Servando

Personal information
- Full name: Servando Sánchez Barahona
- Date of birth: 2 June 1984 (age 42)
- Place of birth: San Fernando, Spain
- Height: 1.81 m (5 ft 11 in)
- Position: Centre-back

Youth career
- San Fernando

Senior career*
- Years: Team / Apps / (Gls)
- 2003–2004: San Fernando
- 2004–2005: Atlético Aviación / 26 / (1)
- 2005–2006: Díter Zafra / 29 / (1)
- 2006–2007: Oviedo / 18 / (2)
- 2007–2009: Jerez Industrial / 54 / (5)
- 2009–2010: San Roque / 20 / (1)
- 2010–2011: Roquetas / 33 / (0)
- 2011–2014: Jaén / 94 / (5)
- 2014–2019: Cádiz / 118 / (5)
- Total:  / 392 / (20)

Managerial career
- 2019–2022: Cádiz (assistant)

= Servando Sánchez =

Spanish footballer and manager

Servando Sánchez Barahona (born 2 June 1984), known simply as Servando, is a Spanish former footballer who played as a central defender.

He amassed Segunda División totals of 87 matches and three goals over four seasons, at the service of Jaén and Cádiz. Most of his 16-year senior career was spent in the lower leagues.

==Club career==
Born in San Fernando, Province of Cádiz in Andalusia, Servando made his senior debut with local CD San Fernando, then moved to Atlético Aviación in summer 2004. He first arrived in the Segunda División B one year later, signing for CD Díter Zafra.
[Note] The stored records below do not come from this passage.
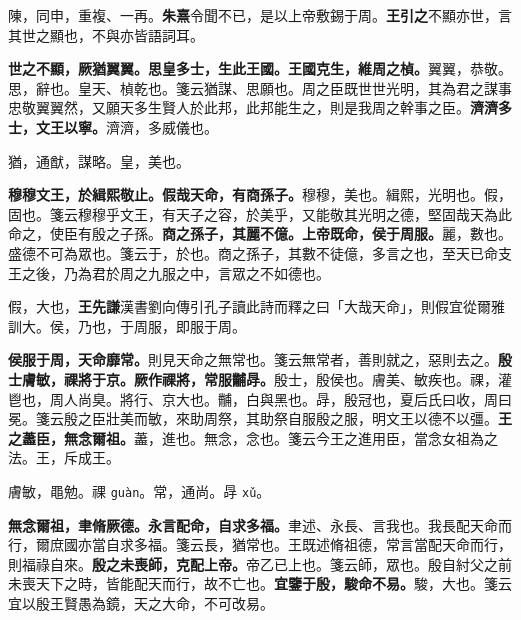 \begin{quoting}陳，同申，重複、一再。\textbf{朱熹}令聞不已，是以上帝敷錫于周。\textbf{王引之}不顯亦世，言其世之顯也，不與亦皆語詞耳。\end{quoting}

\textbf{世之不顯，厥猶翼翼。思皇多士，生此王國。王國克生，維周之楨。}{\footnotesize 翼翼，恭敬。思，辭也。皇天、楨乾也。箋云猶謀、思願也。周之臣既世世光明，其為君之謀事忠敬翼翼然，又願天多生賢人於此邦，此邦能生之，則是我周之幹事之臣。}\textbf{濟濟多士，文王以寧。}{\footnotesize 濟濟，多威儀也。}

\begin{quoting}猶，通猷，謀略。皇，美也。\end{quoting}

\textbf{穆穆文王，於緝熙敬止。假哉天命，有商孫子。}{\footnotesize 穆穆，美也。緝熙，光明也。假，固也。箋云穆穆乎文王，有天子之容，於美乎，又能敬其光明之德，堅固哉天為此命之，使臣有殷之子孫。}\textbf{商之孫子，其麗不億。上帝既命，侯于周服。}{\footnotesize 麗，數也。盛德不可為眾也。箋云于，於也。商之孫子，其數不徒億，多言之也，至天已命支王之後，乃為君於周之九服之中，言眾之不如德也。}

\begin{quoting}假，大也，\textbf{王先謙}漢書劉向傳引孔子讀此詩而釋之曰「大哉天命」，則假宜從爾雅訓大。侯，乃也，于周服，即服于周。\end{quoting}

\textbf{侯服于周，天命靡常。}{\footnotesize 則見天命之無常也。箋云無常者，善則就之，惡則去之。}\textbf{殷士膚敏，祼將于京。厥作祼將，常服黼冔。}{\footnotesize 殷士，殷侯也。膚美、敏疾也。祼，灌鬯也，周人尚臭。將行、京大也。黼，白與黑也。冔，殷冠也，夏后氏曰收，周曰冕。箋云殷之臣壯美而敏，來助周祭，其助祭自服殷之服，明文王以德不以彊。}\textbf{王之藎臣，無念爾祖。}{\footnotesize 藎，進也。無念，念也。箋云今王之進用臣，當念女祖為之法。王，斥成王。}

\begin{quoting}膚敏，黽勉。祼 \texttt{guàn}。常，通尚。冔 \texttt{xǔ}。\end{quoting}

\textbf{無念爾祖，聿脩厥德。永言配命，自求多福。}{\footnotesize 聿述、永長、言我也。我長配天命而行，爾庶國亦當自求多福。箋云長，猶常也。王既述脩祖德，常言當配天命而行，則福祿自來。}\textbf{殷之未喪師，克配上帝。}{\footnotesize 帝乙已上也。箋云師，眾也。殷自紂父之前未喪天下之時，皆能配天而行，故不亡也。}\textbf{宜鑒于殷，駿命不易。}{\footnotesize 駿，大也。箋云宜以殷王賢愚為鏡，天之大命，不可改易。}


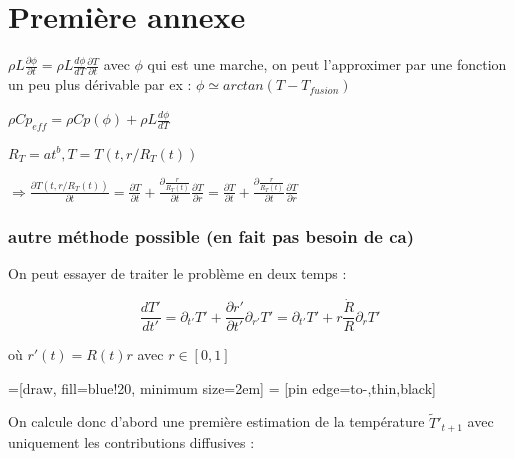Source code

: \documentclass[10pt,a4paper]{article}
\numberwithin{equation}{section}
\begin{document}
\section{Première annexe} \label{annexe_fonctionnelles}
$ \rho L \frac{\partial \phi}{\partial t} = \rho L \frac{d \phi}{d T}\frac{\partial T}{\partial t} $ avec $\phi$ qui est une marche, on peut l'approximer par une fonction un peu plus dérivable par ex :  $\phi \simeq arctan(T-T_{fusion})$ 

$ \rho Cp_{eff} = \rho Cp(\phi) + \rho L  \frac{d \phi}{d T}$



$R_T = a t^b , T = T(t,r/R_T(t)) $

$\Rightarrow \frac{\partial T(t,r/R_T(t))}{\partial t}  = \frac{\partial T}{\partial t} + \frac{\partial \frac{r}{R_T(t)}}{\partial t}\frac{\partial T}{\partial r} = \frac{\partial T}{\partial t} + \frac{\partial \frac{r}{R_T(t)}}{\partial t}\frac{\partial T}{\partial r} $


\subsubsection{autre méthode possible (en fait pas besoin de ca)}


On peut essayer de traiter le problème en deux temps : 

\begin{equation}
\frac{ dT'}{dt'} = \partial_{t'} T' + \frac{\partial r'}{\partial t'} \partial_{r'} T' = \partial_{t'} T' + r \frac{\dot{R}}{R}\partial_{r} T'
\end{equation}

où $r'(t) = R(t)r$ avec $r \in [0,1]$

=[draw, fill=blue!20, minimum size=2em]
 = [pin edge={to-,thin,black}]


On calcule donc d'abord une première estimation de la température $\tilde{T}'_{t+1}$ avec uniquement les contributions diffusives :
\end{document}
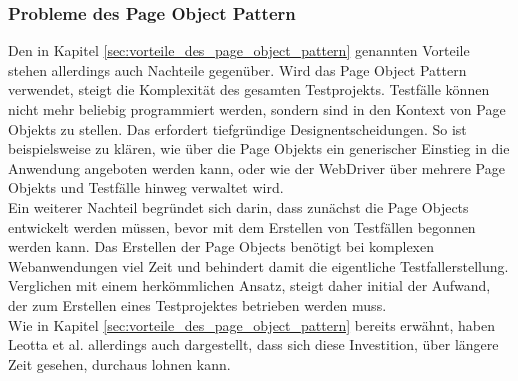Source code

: \subsubsection{Probleme des Page Object Pattern}
\label{sec:probleme_des_page_object_pattern}

Den in Kapitel \ref{sec:vorteile_des_page_object_pattern} genannten Vorteile stehen allerdings auch Nachteile gegenüber. Wird das Page Object Pattern verwendet, steigt die Komplexität des gesamten Testprojekts. Testfälle können nicht mehr beliebig programmiert werden, sondern sind in den Kontext von Page Objekts zu stellen. Das erfordert tiefgründige Designentscheidungen. So ist beispielsweise zu klären, wie über die Page Objekts ein generischer Einstieg in die Anwendung angeboten werden kann, oder wie der WebDriver über mehrere Page Objekts und Testfälle hinweg verwaltet wird.\\
Ein weiterer Nachteil begründet sich darin, dass zunächst die Page Objects entwickelt werden müssen, bevor mit dem Erstellen von Testfällen begonnen werden kann. Das Erstellen der Page Objects benötigt bei komplexen Webanwendungen viel Zeit und behindert damit die eigentliche Testfallerstellung.\\
Verglichen mit einem herkömmlichen Ansatz, steigt daher initial der Aufwand, der zum Erstellen eines Testprojektes betrieben werden muss.\\
Wie in Kapitel \ref{sec:vorteile_des_page_object_pattern} bereits erwähnt, haben 
Leotta et al. \cite{leotta_repairing_2013} allerdings auch dargestellt, dass sich diese Investition, über längere Zeit gesehen, durchaus lohnen kann.
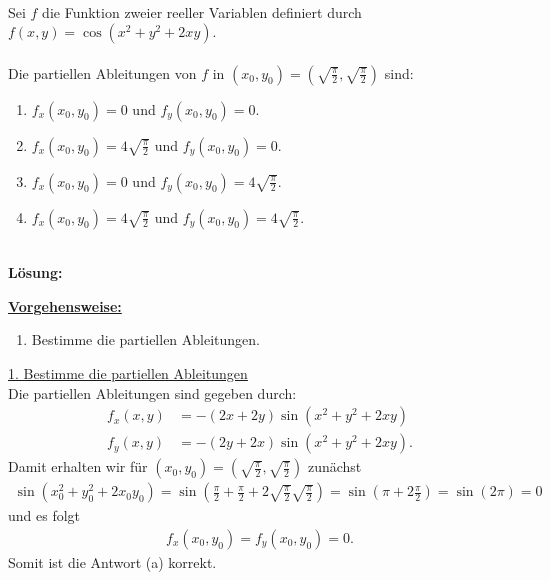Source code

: \newpage

\subsection*{}
Sei $f$ die Funktion zweier reeller Variablen definiert durch $f(x,y) = \cos(x^2 +y^2 + 2xy).$\\
\\
Die partiellen Ableitungen von $f$ in $(x_0, y_0) = \left(\sqrt{\frac{\pi}{2}}, \sqrt{\frac{\pi}{2}}\right)$ sind:
\renewcommand{\labelenumi}{(\alph{enumi})}
\begin{enumerate}
	\item 
	$f_x(x_0,y_0) = 0$ und $f_y(x_0,y_0) = 0$.
	\item
	$f_x(x_0,y_0) = 4 \sqrt{\frac{\pi}{2}} $ und $f_y(x_0,y_0) = 0$.
	\item
	$f_x(x_0,y_0) = 0 $ und $f_y(x_0,y_0) = 4 \sqrt{\frac{\pi}{2}}$.
	\item
	$f_x(x_0,y_0) = 4 \sqrt{\frac{\pi}{2}} $ und $f_y(x_0,y_0) = 4 \sqrt{\frac{\pi}{2}}$.
\end{enumerate}
\ \\
\textbf{Lösung:}
\begin{mdframed}
\underline{\textbf{Vorgehensweise:}}
\renewcommand{\labelenumi}{\theenumi.}
\begin{enumerate}
\item Bestimme die partiellen Ableitungen.
\end{enumerate}
\end{mdframed}

\underline{1. Bestimme die partiellen Ableitungen}\\
Die partiellen Ableitungen sind gegeben durch:
\begin{align*}
	f_x(x,y)
	&=
	-(2x + 2y) \sin(x^2 +y^2 +2xy) 
	\\
	f_y(x,y)
	&=
	-(2y + 2x) \sin(x^2 +y^2 +2xy).
\end{align*}
Damit erhalten wir für $(x_0, y_0) = \left(\sqrt{\frac{\pi}{2}}, \sqrt{\frac{\pi}{2}}\right)$ zunächst
\begin{align*}
	\sin(x_0^2 + y_0^2 + 2 x_0 y_0)
	=
	\sin\left(\frac{\pi}{2} + \frac{\pi}{2} +2 \sqrt{\frac{\pi}{2}} \sqrt{\frac{\pi}{2}} \right)
	=
	\sin\left(\pi +2 \frac{\pi}{2} \right)
	= 
	\sin(2 \pi ) = 0
\end{align*}
und es folgt
\begin{align*}
	f_x(x_0,y_0) = f_y(x_0,y_0) = 0.
\end{align*}
Somit ist die Antwort (a) korrekt.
In July 2009, he joined CD San Roque de Lepe after spells with Real Oviedo and Jerez Industrial CF, the latter in the Tercera División.

On 9 August 2010, Servando signed with CD Roquetas also in the third tier. In July 2011 he joined Real Jaén, scoring four goals in 35 games in his second season and adding one in six appearances in the successful promotion play-offs.

Servando played his first professional match on 18 August 2013 at the age of 29, starting in a 1–2 home loss against SD Eibar. He made 34 appearances during the campaign, as his team were immediately relegated to the third level.

On 16 July 2014, Servando terminated his contract with Jaén and signed with Cádiz CF also in division three. He also achieved promotion to the second tier with the latter club in 2016, again as a starter, being deployed as a left-back and a defensive midfielder by managers Claudio Barragán and his successor Álvaro Cervera in the process.

On 12 June 2019, Servando announced his retirement from football after complications stemming from a triple facial fracture occurred in a match against CD Tenerife in the Copa del Rey. The following month, he was named Cervera's assistant at Cádiz.

==Personal life==
Servando's brother, Germán, was also a footballer and a defender.